Dataset entries
>>>

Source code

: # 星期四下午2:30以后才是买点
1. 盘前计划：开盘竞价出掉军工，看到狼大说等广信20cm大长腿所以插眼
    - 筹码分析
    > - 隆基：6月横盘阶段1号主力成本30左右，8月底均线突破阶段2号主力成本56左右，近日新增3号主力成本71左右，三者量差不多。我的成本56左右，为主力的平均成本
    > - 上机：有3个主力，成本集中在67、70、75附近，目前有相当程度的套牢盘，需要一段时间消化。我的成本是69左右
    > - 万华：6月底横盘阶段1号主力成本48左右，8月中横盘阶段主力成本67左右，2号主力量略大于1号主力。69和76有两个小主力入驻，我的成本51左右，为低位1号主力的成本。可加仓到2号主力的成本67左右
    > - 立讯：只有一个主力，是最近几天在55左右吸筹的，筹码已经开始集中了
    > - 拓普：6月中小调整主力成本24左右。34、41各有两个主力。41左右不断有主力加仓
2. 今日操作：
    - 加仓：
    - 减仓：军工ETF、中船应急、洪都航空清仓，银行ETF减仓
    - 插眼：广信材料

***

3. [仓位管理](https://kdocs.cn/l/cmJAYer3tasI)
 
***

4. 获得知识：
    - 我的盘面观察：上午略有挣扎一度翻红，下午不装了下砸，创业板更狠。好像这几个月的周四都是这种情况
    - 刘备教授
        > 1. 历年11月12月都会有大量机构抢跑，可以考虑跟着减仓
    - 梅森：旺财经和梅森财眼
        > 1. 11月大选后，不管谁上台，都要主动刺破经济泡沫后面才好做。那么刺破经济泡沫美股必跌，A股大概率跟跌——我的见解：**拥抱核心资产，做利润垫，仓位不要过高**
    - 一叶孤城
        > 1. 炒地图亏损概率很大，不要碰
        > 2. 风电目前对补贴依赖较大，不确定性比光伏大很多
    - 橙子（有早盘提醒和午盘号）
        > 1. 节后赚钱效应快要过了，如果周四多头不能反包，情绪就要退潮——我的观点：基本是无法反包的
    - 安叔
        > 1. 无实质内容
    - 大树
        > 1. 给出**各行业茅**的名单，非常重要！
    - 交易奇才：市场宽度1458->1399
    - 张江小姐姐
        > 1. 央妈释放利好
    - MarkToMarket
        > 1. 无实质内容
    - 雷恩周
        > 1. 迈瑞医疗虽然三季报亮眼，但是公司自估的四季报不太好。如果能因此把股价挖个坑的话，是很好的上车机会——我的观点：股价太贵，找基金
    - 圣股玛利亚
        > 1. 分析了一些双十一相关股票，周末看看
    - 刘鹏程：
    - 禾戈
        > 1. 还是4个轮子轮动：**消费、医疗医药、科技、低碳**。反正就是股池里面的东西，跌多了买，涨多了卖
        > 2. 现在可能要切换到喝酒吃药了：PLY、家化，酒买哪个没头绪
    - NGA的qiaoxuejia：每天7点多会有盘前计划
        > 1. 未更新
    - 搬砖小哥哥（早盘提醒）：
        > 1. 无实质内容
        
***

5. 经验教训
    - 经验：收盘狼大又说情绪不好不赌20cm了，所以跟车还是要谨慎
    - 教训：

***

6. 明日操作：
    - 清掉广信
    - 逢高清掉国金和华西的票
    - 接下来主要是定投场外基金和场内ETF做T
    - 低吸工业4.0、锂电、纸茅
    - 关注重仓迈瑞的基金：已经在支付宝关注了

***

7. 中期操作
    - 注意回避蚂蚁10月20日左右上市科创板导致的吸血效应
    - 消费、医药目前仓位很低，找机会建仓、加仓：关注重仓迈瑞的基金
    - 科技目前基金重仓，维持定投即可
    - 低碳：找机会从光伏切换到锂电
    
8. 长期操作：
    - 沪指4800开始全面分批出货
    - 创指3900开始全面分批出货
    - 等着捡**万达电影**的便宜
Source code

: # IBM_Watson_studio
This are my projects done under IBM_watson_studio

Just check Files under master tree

<<<

Exercise goal
Check the data for the word "under" and pull out the lines that have it.

Response below
This are my projects done under IBM_watson_studio
Just check Files under master tree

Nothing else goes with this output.